With only a change to the import and requirements, it builds and runs,
but raises:

Traceback (most recent call last):
   File "keystone/tests/test_revoke.py", line 65, in test_list_is_sorted
     valid_until=valid_until))
   File "keystone/contrib/revoke/core.py", line 74, in __init__
     setattr(self, k, v)
   File "keystone/contrib/revoke/core.py", line 82, in scope_type
     self._scope_type = ScopeType[value]
   File
"/opt/stack/keystone/.venv/lib/python2.7/site-packages/enum/__init__.py", line
352, in __getitem__
     return cls._member_map_[name]
KeyError: 1

This seems to say that you cannot access an IntEnum as an integer, which
just seems broken.

What precisely is the benefit of an IntEnum? From the example in the flufl.enum docs:

>>> from flufl.enum import IntEnum
>>> class Animals(IntEnum):
...     ant = 1
...     bee = 2
...     cat = 3

>>> int(Animals.bee)
2

Wow. That is so amazing. Thank goodness there is a library for that.

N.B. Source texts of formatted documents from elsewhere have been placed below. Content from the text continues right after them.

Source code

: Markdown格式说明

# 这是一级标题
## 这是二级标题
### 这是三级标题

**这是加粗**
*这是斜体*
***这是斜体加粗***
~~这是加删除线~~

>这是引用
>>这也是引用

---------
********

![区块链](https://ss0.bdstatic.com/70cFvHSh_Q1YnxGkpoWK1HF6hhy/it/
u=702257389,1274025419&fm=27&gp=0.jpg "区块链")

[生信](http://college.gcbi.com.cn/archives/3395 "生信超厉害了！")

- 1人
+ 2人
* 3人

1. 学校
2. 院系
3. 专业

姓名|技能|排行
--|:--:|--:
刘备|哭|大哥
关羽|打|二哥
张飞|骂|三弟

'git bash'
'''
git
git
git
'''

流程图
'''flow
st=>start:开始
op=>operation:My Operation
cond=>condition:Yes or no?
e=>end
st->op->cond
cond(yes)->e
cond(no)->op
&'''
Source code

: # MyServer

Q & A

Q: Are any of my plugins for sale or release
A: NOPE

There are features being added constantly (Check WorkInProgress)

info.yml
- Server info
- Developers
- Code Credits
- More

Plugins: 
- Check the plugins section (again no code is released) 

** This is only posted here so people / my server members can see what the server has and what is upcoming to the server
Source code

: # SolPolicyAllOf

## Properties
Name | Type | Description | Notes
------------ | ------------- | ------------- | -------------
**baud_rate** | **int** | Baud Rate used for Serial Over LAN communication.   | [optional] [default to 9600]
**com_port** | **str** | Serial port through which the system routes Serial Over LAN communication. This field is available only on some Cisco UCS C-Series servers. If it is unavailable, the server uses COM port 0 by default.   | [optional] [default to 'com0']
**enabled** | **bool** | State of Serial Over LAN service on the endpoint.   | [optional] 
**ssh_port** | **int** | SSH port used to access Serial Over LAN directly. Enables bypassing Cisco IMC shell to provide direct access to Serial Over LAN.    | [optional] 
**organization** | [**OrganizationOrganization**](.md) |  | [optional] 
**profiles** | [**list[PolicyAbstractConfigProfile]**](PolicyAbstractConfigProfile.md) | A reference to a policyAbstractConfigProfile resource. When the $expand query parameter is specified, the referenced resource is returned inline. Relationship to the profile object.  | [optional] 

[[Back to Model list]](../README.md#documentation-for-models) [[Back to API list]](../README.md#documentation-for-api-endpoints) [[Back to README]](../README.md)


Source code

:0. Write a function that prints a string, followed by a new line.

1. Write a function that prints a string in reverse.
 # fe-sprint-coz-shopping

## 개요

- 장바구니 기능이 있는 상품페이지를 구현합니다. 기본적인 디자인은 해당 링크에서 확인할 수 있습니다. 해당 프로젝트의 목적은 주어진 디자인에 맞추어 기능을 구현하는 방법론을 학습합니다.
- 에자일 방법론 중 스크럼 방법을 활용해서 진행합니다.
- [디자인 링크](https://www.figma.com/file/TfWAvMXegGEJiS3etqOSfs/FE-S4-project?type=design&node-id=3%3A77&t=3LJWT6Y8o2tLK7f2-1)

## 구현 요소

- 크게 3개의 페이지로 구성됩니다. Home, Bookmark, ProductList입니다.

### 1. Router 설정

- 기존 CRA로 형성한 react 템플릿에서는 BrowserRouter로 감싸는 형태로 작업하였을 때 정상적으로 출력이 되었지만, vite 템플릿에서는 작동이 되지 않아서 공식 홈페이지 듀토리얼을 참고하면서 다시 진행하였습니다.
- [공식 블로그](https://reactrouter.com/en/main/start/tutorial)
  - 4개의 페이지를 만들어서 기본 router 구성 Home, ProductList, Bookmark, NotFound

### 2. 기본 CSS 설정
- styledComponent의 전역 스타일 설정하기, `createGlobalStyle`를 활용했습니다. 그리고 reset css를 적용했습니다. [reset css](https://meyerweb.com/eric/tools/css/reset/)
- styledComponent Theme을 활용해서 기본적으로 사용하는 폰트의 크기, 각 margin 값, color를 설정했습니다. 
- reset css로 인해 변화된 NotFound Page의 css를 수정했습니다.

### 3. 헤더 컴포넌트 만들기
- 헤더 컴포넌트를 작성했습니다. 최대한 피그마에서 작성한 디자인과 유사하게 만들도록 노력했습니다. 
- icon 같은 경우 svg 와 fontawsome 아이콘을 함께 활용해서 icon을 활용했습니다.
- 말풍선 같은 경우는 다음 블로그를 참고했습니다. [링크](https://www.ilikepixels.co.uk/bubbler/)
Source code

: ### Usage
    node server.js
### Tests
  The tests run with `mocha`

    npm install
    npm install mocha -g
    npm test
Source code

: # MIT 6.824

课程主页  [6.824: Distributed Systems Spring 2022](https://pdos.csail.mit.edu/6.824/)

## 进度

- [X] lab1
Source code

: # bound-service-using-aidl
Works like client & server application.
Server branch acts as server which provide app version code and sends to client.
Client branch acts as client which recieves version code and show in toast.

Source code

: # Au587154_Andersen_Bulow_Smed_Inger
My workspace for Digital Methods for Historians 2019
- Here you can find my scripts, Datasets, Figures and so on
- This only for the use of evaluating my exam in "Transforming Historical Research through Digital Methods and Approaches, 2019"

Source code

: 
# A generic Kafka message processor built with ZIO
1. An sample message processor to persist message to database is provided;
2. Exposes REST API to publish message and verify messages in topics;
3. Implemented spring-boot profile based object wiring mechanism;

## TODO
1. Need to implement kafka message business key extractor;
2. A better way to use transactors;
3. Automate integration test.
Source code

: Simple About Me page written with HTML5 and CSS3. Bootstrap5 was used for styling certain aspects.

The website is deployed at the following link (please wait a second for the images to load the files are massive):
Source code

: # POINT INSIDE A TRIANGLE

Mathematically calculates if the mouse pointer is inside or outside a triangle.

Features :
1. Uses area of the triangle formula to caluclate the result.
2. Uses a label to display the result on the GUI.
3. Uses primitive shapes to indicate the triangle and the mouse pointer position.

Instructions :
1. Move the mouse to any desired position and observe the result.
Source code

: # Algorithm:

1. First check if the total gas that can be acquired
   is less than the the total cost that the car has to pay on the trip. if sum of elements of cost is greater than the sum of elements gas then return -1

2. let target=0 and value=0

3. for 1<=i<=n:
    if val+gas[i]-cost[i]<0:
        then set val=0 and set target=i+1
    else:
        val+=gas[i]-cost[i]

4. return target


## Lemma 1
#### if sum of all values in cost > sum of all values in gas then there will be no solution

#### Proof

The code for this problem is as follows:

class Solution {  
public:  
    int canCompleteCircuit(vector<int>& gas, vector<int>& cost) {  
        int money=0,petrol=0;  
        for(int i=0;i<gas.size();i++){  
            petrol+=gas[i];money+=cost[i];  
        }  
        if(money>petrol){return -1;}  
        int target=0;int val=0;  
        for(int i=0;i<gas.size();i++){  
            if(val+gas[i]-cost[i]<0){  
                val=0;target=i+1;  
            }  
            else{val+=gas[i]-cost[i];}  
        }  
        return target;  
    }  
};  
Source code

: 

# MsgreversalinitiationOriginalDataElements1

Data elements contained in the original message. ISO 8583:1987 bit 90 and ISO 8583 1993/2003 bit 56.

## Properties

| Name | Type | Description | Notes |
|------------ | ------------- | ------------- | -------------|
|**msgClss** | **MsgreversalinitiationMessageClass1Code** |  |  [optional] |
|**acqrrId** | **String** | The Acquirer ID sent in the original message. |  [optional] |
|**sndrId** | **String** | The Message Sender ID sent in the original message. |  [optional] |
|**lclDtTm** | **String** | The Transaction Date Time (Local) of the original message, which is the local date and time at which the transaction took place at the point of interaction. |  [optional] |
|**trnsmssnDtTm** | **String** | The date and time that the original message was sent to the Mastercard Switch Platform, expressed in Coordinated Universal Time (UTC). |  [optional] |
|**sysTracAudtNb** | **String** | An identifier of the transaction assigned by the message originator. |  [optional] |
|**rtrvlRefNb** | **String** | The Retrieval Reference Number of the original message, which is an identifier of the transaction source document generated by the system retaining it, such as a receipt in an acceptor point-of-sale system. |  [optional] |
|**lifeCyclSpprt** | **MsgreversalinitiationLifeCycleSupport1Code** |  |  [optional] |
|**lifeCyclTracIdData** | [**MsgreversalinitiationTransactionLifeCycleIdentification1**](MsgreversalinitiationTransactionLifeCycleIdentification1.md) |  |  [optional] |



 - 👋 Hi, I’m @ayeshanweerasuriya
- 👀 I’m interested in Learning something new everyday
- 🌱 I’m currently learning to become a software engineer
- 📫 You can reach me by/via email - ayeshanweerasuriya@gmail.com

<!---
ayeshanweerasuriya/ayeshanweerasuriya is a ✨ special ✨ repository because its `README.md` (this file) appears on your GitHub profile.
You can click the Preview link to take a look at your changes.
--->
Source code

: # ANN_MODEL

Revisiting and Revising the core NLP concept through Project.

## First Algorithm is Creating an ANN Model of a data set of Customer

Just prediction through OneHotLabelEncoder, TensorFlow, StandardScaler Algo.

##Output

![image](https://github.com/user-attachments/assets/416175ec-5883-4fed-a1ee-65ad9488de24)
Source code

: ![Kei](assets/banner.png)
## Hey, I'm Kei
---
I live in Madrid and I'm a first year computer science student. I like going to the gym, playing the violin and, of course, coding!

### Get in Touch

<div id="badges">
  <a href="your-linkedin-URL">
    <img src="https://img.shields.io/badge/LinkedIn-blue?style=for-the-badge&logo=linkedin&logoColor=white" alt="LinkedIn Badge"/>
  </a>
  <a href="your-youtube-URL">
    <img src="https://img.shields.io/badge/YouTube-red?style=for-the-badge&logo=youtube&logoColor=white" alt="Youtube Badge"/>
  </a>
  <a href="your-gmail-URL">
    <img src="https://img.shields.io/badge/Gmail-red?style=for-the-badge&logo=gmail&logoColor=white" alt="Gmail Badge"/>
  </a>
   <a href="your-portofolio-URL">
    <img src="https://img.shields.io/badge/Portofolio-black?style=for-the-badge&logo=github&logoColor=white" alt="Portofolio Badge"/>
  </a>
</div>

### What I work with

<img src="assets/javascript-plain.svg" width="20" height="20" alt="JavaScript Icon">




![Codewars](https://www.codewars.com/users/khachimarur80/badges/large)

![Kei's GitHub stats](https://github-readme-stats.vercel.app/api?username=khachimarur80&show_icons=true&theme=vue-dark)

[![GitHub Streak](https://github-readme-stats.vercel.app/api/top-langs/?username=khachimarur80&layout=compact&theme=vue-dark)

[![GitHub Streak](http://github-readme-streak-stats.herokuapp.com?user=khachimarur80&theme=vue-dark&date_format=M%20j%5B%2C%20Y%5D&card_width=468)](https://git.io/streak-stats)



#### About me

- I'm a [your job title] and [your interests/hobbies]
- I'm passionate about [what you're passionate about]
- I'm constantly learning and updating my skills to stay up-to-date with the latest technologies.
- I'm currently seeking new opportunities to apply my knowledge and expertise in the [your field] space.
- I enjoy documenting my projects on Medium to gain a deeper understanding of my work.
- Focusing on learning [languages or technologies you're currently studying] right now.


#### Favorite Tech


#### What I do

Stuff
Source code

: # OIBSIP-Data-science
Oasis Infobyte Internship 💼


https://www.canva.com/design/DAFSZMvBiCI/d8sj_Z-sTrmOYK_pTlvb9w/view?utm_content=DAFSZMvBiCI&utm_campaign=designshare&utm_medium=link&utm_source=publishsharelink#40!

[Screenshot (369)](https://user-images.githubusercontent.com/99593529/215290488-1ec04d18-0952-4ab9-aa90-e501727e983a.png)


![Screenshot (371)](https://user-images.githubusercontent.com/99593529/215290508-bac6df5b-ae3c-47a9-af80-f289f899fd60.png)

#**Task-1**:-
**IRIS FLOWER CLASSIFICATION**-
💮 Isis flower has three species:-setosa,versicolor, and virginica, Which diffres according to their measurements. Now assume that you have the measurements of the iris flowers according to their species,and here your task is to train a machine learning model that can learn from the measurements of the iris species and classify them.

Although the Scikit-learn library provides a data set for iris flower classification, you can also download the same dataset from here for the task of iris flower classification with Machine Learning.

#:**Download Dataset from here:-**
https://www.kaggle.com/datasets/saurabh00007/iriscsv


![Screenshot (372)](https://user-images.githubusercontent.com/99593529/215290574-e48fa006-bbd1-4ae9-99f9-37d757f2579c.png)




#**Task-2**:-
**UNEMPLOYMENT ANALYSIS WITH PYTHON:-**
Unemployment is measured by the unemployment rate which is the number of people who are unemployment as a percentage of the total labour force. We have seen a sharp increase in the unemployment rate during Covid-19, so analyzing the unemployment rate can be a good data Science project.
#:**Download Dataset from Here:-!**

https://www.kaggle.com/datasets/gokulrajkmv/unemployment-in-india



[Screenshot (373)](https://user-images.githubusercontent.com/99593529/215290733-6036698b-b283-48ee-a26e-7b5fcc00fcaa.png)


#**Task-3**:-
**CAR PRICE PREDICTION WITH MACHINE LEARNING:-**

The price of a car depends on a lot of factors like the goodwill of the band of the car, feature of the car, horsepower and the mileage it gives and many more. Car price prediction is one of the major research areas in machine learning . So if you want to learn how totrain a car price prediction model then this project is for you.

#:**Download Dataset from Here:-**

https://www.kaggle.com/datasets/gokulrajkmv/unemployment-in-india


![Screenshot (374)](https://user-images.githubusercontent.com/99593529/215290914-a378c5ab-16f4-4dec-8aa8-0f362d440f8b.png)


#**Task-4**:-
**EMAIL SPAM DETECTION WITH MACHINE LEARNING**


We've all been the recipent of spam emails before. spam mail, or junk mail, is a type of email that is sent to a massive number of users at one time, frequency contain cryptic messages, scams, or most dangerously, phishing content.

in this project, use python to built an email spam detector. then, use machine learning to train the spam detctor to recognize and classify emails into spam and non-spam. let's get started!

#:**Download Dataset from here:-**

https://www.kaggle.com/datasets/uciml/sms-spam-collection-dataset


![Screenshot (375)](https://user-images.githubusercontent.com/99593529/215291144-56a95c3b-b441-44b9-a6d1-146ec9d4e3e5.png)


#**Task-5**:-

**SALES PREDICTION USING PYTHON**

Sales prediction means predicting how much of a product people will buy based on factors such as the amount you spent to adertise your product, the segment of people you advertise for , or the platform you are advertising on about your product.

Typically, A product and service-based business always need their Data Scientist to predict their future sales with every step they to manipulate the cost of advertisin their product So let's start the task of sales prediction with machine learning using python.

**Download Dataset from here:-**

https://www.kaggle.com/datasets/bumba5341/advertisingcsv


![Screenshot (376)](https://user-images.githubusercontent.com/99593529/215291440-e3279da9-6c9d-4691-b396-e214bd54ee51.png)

Oh wait... I can do exactly the same thing without flufl.enum or any other library:

>>> class Animals:
...     ant = 1
...     bee = 2
...     cat = 3
...
>>> int(Animals.bee)
2

The IntEnum is my new definition of the most worthless class ever invented in the Python ecosystem -- taking the place of zope.interface on my personal wall of worthlessness.